Wenige Stunden vor einer drohenden Haushaltssperre hat der US-Kongress einen Übergangshaushalt verabschiedet und so einen sogenannten Shutdown abgewendet.
Der Senat votierte am Samstagabend mit 88 Ja-Stimmen bei neun Gegenstimmen für einen Text des Repräsentantenhauses, der eine Finanzierung der Bundesbehörden bis Mitte November sicherstellt, aber keine zusätzlichen Ukraine-Hilfen enthält. US-Präsident Joe Biden setzte den Übergangshaushalt mit seiner Unterschrift in Kraft.
Biden forderte den Kongress allerdings umgehend auf, neue Mittel für Kiew in einem separaten Gesetz freizugeben. "Wir können unter keinen Umständen zulassen, dass amerikanische Hilfe für die Ukraine unterbrochen wird", mahnte der Präsident. Der republikanische Vorsitzende des Repräsentantenhauses, Kevin McCarthy, müsse seine Verpflichtung gegenüber "dem ukrainischen Volk" einhalten und neue Hilfen durch die Kongresskammer bringen.
Haushaltssperre verhindert
Mit dem Senatsvotum vom Samstagabend wurde nur drei Stunden vor Ablauf der entscheidenden Frist eine Haushaltssperre verhindert. Hätten sich Demokraten und Republikaner nicht in letzter Minute geeinigt - wonach es lange aussah - wäre um Mitternacht (Ortszeit, 06.00 Uhr MESZ) der Shutdown in Kraft getreten. Hunderttausende Staatsbedienstete hätten dann in den unbezahlten Zwangsurlaub geschickt und zahlreiche öffentliche Einrichtungen geschlossen werden müssen.
Der Haushaltsstreit hatte Washington schon seit Wochen beschäftigt. Im Zentrum standen rechte Hardliner bei den Republikanern im Repräsentantenhaus, die massive Ausgabenkürzungen fordern - und sich auch gegen die von Biden geforderten neuen Ukraine-Hilfen in Höhe von 24 Milliarden Dollar (22,7 Milliarden Euro) stemmen. Im Repräsentantenhaus stellen die oppositionellen Republikaner die Mehrheit, während der Senat von Bidens Demokraten kontrolliert wird.

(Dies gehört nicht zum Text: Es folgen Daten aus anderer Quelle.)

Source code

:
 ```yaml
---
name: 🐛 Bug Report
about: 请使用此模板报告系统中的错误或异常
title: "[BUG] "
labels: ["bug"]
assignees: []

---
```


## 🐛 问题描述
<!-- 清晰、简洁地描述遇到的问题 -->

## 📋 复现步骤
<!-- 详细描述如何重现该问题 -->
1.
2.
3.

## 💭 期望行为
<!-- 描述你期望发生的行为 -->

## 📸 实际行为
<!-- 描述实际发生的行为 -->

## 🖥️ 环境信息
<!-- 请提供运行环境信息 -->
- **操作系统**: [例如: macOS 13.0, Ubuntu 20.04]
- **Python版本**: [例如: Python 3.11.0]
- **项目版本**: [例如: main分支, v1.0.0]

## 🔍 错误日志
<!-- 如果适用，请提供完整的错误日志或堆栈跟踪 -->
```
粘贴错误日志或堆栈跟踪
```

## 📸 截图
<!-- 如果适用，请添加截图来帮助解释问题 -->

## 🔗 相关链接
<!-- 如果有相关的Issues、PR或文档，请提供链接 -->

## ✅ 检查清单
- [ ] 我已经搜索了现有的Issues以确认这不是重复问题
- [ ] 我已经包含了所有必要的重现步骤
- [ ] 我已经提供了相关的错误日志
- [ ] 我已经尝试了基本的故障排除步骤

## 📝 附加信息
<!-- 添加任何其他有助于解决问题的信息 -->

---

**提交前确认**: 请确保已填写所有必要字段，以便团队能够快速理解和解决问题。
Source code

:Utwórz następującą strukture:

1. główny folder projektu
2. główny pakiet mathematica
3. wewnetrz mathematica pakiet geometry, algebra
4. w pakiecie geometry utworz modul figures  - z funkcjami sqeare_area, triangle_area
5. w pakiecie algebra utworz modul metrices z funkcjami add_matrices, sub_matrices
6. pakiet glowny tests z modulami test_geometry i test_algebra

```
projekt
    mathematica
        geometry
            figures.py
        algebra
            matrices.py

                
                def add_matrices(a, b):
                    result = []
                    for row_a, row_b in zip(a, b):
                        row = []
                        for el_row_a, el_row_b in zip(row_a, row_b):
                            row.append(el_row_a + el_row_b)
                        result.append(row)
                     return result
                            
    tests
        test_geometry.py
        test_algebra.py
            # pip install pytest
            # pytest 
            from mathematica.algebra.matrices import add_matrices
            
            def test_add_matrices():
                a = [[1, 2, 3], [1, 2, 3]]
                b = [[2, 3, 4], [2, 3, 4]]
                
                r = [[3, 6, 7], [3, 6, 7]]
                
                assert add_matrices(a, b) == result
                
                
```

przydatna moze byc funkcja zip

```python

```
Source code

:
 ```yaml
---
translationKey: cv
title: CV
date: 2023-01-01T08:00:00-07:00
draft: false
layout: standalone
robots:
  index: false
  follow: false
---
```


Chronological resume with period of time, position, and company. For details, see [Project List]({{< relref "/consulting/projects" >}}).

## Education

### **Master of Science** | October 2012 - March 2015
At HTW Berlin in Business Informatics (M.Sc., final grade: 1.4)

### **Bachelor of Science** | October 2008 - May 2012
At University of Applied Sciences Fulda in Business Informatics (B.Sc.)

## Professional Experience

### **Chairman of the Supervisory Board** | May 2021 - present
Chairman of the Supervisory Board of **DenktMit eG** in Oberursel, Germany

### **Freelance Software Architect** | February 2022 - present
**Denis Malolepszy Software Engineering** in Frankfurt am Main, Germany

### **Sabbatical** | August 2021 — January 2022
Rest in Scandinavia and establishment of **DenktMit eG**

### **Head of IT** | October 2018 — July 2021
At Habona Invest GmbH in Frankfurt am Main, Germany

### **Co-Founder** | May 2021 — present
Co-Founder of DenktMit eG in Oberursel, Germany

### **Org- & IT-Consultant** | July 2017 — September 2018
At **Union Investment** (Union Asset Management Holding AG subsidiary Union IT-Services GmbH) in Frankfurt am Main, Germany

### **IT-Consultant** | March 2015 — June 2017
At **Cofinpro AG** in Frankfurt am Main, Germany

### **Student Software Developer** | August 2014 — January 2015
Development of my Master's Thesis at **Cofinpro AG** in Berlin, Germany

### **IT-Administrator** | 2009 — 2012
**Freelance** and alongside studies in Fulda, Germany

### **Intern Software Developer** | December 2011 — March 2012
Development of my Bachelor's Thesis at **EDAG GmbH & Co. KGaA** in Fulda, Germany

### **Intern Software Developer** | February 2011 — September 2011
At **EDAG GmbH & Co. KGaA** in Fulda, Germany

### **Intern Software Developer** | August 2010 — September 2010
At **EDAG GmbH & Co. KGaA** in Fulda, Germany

Im Verlauf der Woche legten zunächst Senatoren von Republikanern und Demokraten einen Kompromissvorschlag für einen Übergangshaushalt vor, der aber von McCarthy abgelehnt wurde. Der Text hätte rund sechs Milliarden Dollar an neuen Ukraine-Hilfen umfasst. Ein von McCarthy vorgelegter Vorschlag für einen Übergangshaushalt scheiterte am Freitag im Repräsentantenhaus am Widerstand der ultrarechten Hardliner - und die Zeichen standen auf Shutdown.
Dramatische Wendung
McCarthy legte dann aber am Samstag in einer dramatischen Wendung einen neuen Vorschlag für einen Übergangshaushalt vor, der eine Finanzierung der Bundesbehörden für 45 Tage sicherstellt und damit Zeit für neue Haushaltsverhandlungen schafft. Im Kongress kam es zu turbulenten Szenen: Während die Demokraten den Text prüften, löste einer ihrer Abgeordneten, Jamaal Bowman, einen Feueralarm in einem Kongressgebäude aus.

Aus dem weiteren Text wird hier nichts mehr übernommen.